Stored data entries

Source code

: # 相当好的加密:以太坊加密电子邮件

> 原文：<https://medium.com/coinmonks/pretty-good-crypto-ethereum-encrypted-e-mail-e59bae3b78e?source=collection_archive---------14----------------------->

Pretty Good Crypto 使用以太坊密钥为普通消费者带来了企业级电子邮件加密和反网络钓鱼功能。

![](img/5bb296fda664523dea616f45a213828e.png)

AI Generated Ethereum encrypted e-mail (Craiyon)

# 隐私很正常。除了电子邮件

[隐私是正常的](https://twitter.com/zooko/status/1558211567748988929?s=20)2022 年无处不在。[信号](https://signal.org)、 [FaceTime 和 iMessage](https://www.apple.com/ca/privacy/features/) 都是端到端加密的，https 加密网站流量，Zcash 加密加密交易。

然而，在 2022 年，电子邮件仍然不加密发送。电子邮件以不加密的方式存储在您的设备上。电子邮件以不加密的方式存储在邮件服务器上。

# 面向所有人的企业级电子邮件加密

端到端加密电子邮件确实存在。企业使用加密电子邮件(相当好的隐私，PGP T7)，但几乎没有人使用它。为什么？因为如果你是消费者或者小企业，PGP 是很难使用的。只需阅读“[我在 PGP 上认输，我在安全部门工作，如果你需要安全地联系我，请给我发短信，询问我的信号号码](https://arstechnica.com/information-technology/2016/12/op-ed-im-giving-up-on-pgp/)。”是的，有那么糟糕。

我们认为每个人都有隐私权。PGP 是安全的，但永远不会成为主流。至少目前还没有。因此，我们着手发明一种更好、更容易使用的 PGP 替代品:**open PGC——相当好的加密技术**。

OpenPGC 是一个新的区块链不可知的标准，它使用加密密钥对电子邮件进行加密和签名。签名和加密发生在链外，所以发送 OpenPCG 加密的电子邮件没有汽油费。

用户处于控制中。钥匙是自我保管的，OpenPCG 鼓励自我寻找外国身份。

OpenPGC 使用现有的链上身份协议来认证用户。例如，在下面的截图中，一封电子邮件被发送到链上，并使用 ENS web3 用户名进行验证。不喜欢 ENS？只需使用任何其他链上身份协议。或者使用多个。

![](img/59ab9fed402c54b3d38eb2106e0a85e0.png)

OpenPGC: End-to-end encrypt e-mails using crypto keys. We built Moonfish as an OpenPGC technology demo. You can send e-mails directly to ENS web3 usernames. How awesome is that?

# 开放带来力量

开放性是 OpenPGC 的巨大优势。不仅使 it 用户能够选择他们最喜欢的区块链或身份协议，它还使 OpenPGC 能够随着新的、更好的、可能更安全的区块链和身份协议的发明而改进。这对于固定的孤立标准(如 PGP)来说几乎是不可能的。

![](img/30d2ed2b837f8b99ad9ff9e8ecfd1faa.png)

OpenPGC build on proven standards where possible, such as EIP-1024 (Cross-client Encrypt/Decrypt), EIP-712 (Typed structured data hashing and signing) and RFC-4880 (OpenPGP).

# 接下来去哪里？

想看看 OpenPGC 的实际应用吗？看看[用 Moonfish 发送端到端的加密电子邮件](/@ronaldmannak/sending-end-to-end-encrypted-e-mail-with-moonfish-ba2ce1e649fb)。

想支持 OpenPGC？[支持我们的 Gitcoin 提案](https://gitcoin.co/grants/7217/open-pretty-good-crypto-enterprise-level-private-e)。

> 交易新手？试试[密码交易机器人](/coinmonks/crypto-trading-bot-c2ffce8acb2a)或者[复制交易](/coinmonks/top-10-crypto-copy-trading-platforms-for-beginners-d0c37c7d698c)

* * *

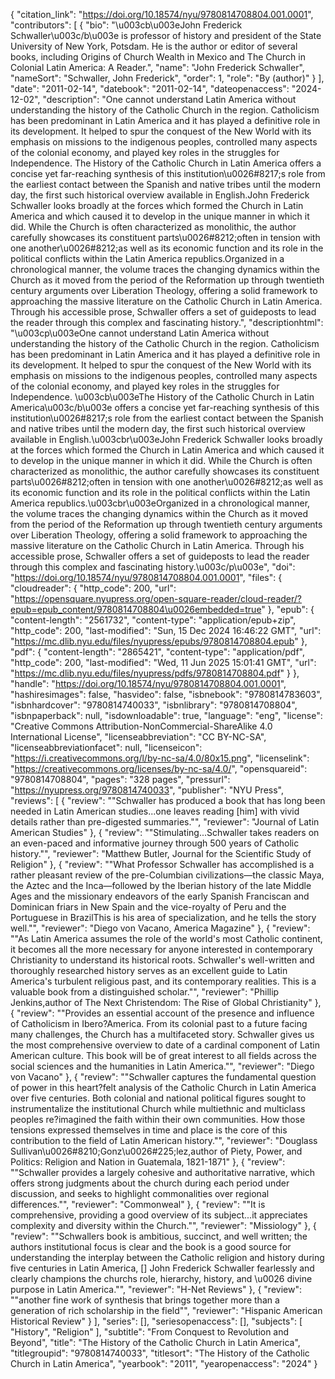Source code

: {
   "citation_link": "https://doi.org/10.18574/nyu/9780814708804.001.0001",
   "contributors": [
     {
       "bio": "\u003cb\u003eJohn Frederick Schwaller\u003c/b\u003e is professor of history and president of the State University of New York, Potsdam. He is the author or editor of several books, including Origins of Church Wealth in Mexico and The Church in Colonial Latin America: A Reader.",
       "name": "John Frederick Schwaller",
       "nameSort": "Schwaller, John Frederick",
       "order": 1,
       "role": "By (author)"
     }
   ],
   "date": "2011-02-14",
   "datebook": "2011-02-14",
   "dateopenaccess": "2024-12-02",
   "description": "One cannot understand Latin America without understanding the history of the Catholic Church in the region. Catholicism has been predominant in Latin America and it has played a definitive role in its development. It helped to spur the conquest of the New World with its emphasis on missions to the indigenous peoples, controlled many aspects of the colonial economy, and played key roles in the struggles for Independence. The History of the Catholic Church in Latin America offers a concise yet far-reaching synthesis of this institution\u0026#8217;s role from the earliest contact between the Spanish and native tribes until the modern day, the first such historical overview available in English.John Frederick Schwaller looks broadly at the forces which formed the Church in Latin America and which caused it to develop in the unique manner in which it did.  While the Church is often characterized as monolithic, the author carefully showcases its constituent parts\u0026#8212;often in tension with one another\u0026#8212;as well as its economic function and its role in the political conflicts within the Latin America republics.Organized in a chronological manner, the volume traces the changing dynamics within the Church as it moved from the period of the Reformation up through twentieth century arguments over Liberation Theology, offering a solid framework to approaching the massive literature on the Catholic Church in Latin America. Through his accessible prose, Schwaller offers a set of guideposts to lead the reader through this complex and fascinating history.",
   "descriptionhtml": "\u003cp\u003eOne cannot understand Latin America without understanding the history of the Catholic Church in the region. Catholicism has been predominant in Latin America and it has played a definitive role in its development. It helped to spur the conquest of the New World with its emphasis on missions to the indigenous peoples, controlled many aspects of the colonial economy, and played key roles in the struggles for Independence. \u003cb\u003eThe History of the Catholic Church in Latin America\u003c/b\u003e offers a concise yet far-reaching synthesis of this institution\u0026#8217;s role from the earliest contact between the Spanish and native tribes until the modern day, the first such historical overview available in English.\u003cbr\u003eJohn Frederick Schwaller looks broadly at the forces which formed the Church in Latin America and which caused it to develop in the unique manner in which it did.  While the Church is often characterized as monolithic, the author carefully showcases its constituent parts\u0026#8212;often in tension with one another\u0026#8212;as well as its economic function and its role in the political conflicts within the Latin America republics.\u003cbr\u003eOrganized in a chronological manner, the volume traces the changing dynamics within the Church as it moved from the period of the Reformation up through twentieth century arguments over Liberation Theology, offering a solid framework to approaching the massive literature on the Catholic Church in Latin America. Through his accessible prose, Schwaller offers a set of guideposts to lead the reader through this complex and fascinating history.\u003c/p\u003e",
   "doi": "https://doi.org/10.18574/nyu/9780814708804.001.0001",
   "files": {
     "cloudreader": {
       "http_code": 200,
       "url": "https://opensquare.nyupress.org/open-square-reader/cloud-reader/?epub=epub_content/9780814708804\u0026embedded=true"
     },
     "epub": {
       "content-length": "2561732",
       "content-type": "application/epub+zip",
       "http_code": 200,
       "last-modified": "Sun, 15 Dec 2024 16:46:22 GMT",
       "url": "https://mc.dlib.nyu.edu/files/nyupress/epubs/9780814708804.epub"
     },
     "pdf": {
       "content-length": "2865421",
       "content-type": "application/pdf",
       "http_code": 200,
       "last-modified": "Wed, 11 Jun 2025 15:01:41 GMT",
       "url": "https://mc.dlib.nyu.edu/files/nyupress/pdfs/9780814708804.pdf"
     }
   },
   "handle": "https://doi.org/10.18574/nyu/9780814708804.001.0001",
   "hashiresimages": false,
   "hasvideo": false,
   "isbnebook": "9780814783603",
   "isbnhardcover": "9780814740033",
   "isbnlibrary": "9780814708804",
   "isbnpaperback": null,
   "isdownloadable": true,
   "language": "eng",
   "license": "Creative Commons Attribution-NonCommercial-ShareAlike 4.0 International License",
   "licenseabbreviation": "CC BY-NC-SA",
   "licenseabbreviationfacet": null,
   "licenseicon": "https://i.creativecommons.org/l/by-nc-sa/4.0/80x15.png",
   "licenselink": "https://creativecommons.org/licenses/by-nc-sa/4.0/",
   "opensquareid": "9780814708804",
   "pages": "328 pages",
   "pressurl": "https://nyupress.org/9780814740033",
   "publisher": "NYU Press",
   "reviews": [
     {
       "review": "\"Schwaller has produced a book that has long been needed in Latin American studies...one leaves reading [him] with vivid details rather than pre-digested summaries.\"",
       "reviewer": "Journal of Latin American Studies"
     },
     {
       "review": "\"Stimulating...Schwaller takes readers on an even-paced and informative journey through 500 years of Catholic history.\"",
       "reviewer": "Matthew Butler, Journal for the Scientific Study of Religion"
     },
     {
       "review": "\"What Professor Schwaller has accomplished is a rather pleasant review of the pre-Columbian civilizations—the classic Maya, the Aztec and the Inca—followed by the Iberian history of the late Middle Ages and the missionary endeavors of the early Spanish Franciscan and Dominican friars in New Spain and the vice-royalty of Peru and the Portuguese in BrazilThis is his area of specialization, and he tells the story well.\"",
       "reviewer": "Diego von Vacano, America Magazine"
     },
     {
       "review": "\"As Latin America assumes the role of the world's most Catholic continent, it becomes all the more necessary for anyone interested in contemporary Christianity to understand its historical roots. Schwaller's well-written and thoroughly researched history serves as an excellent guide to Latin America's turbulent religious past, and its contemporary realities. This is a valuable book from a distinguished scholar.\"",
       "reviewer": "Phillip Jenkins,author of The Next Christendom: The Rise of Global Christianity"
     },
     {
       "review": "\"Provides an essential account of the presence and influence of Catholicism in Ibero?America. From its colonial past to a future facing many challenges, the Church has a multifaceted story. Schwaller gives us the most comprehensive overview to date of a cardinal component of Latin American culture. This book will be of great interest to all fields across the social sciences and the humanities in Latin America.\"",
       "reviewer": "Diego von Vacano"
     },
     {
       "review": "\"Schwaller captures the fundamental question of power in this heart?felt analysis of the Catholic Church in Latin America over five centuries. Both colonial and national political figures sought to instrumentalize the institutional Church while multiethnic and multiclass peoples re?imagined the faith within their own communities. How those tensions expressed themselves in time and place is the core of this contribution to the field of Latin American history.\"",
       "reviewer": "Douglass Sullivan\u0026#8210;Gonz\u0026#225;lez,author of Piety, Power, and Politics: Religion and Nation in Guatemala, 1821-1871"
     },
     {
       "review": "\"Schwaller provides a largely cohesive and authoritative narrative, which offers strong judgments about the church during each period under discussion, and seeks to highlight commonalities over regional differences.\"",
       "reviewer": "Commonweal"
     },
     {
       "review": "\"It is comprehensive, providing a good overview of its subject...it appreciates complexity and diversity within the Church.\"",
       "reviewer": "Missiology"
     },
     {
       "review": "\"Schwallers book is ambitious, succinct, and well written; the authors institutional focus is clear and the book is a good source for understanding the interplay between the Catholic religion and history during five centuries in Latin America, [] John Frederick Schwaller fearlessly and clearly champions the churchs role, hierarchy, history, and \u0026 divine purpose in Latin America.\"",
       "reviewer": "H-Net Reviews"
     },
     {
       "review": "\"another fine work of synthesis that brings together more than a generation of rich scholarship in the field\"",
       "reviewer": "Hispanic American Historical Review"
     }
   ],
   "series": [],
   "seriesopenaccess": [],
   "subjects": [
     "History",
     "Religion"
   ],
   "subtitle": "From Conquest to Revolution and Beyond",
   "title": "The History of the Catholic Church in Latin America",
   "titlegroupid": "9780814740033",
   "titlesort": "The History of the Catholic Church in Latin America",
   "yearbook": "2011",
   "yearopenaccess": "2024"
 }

...

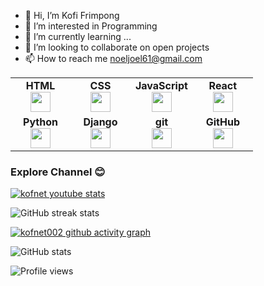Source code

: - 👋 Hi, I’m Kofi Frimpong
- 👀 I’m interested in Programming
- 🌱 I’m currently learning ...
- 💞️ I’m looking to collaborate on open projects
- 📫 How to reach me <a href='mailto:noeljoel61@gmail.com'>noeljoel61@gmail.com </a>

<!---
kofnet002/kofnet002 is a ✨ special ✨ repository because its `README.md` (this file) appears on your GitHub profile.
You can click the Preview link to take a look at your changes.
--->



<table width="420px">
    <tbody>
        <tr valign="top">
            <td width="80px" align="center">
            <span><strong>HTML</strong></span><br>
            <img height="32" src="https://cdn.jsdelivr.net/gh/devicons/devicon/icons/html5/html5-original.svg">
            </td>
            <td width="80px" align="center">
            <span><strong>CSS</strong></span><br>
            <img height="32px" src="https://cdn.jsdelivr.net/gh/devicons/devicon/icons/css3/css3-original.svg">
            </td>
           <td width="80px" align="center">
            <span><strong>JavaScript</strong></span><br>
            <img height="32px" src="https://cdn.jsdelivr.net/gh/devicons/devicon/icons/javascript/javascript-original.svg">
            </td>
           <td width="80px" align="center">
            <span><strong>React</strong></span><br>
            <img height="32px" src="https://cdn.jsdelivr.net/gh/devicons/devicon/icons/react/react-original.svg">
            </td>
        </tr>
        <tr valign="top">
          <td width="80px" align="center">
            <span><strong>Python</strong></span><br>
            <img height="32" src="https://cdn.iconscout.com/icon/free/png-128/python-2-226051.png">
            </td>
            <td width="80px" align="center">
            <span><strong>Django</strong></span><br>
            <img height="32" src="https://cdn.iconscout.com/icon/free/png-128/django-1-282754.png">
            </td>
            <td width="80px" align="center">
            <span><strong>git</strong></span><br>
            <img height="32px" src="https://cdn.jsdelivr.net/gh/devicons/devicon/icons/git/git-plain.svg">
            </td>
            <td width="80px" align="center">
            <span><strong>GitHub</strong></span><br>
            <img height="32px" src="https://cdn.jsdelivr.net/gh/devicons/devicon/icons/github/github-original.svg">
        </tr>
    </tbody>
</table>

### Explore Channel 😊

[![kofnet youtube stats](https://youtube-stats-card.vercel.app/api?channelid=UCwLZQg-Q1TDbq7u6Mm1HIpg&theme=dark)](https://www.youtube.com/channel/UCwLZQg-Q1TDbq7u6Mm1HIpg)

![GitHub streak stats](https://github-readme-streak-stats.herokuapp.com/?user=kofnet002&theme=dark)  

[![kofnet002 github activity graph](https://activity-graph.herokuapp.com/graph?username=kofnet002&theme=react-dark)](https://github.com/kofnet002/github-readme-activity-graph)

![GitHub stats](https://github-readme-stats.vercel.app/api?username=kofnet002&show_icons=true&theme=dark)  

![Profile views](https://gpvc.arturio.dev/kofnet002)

> [Problem requirements]
The word "OpenPCG" may appear on some lines of these records; state how many such lines there are, and nothing else.

> [Output for this task]
2